Environment economy basics

A reality show I saw recently was about a really smart guy who dedicated himself to ripping people off; conning them out of millions, and participating in all sorts of illegal activities including bank heists so he could get a trophy girlfriend and live the high life.

He actually hobnobbed with well established and wealthy people who unwittingly assisted him in his nefarious activities because they accepted him at face value.

Of course, he wasn't smart enough to get away with it forever, and today finds himself spending the majority of his life - the rest of it - in jail.

The sheriff who tracked him down said this: "It's too bad. If he had dedicated his intelligence, cleverness, charm and hard work for good -- he would be an incredible asset to the world."

Remember my blog about short term gain, long term loss?

This is a classic example. Especially because apparently he still tries to con more people from inside the slammer. Which only tacks more time ....

What has this got to do with environmental economy?

Well, it seems to me that if we invested in and worked to clean up the environment, we'd ultimately save an extraordinary amount of money.

Here's the money we'd save - individually, as taxpayers:

1) we wouldn't have to pay for massive clean up sites with our tax dollars because companies have poisoned our waters, air and grounds.

2) we wouldn't have to pay the personal price of sickness and death caused by pollutions created by polluters, including the US government.

3) we wouldn't have to pay the billions of dollars we do for additional, individually paid health care in addition to the billions of tax dollars we pay for people who can't afford health care.

4) we could redirect health care research away from treating and preventing toxic poisoning from pollution to other preventable significant conditions and diseases.

5) extraordinary insurance rates for businesses and individual health care would not be necessary

6) the mortality rate of our children could be significantly improved.

7) questions of skulduggery and even homicide preventing competition or new products introduced to the market that compete with such products as oil-burning autos will lessen.

8) the mortality rate of adults could be significantly improved.

9) non-renewable resources can be replaced with renewable resources.

In short, instead of spending the billions they do for products that pollute in their making and/or use, if they spent money to make certain their process did not pollute, did not unnecessarily waste natural resources or contribute to significant health problems, they'd save you and me a ton of money -- and themselves from costly lawsuits created by hurting people to begin with, then covering up their malfeasance.

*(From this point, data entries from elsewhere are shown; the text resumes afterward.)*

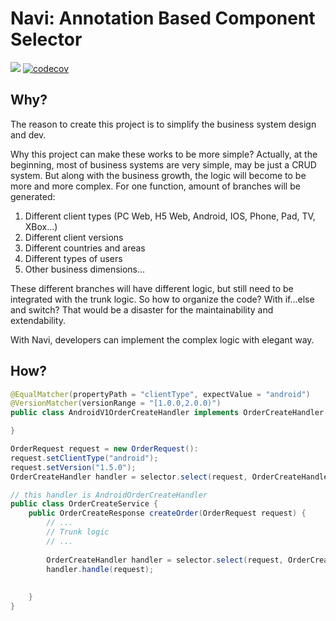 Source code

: # Navi: Annotation Based Component Selector

[![](https://travis-ci.com/yanglifan/navi.svg?branch=master)](https://travis-ci.com/yanglifan/navi)
[![codecov](https://codecov.io/gh/yanglifan/navi/branch/master/graph/badge.svg)](https://codecov.io/gh/yanglifan/navi)

## Why?

The reason to create this project is to simplify the business system design and dev. 

Why this project can make these works to be more simple? Actually, at the beginning, most of business systems are very simple, may be just a CRUD system. But along with the business growth, the logic will become to be more and more complex. For one function, amount of branches will be generated:
1. Different client types (PC Web, H5 Web, Android, IOS, Phone, Pad, TV, XBox...)
1. Different client versions
1. Different countries and areas
1. Different types of users
1. Other business dimensions...

These different branches will have different logic, but still need to be integrated with the trunk logic. So how to organize the code? With if...else and switch? That would be a disaster for the maintainability and extendability.

 With Navi, developers can implement the complex logic with elegant way.
 
 ## How?
 
```JAVA
@EqualMatcher(propertyPath = "clientType", expectValue = "android")
@VersionMatcher(versionRange = "[1.0.0,2.0.0)")
public class AndroidV1OrderCreateHandler implements OrderCreateHandler {

}

OrderRequest request = new OrderRequest():
request.setClientType("android");
request.setVersion("1.5.0");
OrderCreateHandler handler = selector.select(request, OrderCreateHandler.class);

// this handler is AndroidOrderCreateHandler
public class OrderCreateService {
    public OrderCreateResponse createOrder(OrderRequest request) {
        // ...
        // Trunk logic
        // ...
        
        OrderCreateHandler handler = selector.select(request, OrderCreateHandler.class);
        handler.handle(request);
        
        
    }
}
```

Of course, they don't care about the money you and I have to spend through our taxes to protect or heal or bury ourselves, and that's why lawsuits that cost them dearly make a difference to them and why they want ceilings on punitive damages when they are sued by people who are hurt by them in some way.

I saw a film of children affected by pesticides -- at 3, 4 and 5 years old, their motor skills are extremely poor -- they can't catch a ball, for example. And they are developmentally disabled. This is the legacy of corporate farmers who neglect to learn the damage done by pesticides they are told will make their cash crops flourish, free from bugs and disease.

While we focus so closely on the 'bottom line' - the personal costs and pain people must endure thanks to careless and purposeful use of poisons to save money are pretty horrific.

Imagine how much better the world would be if these barons of business decided from the getgo to use their intelligence, cleverness and charm to do good -- a short term loss because of the investment required, resulting in a long term gain. Not just in terms of income but in good will.

Instead of remaining stuck in today's mindset that is so completely cost inefficient -- creating the mirage of a short term gain, while in reality causing an extremely negative long term loss -- wouldn't it be terrific if business people instead started to use a genuinely cost efficient model: believing people are an assett -- as workers, consumers and creators -- rather than a labor liability.

This cycle of destruction is true in every business that practices it - from motion pictures to car makers to oil companies to toy manufacturers.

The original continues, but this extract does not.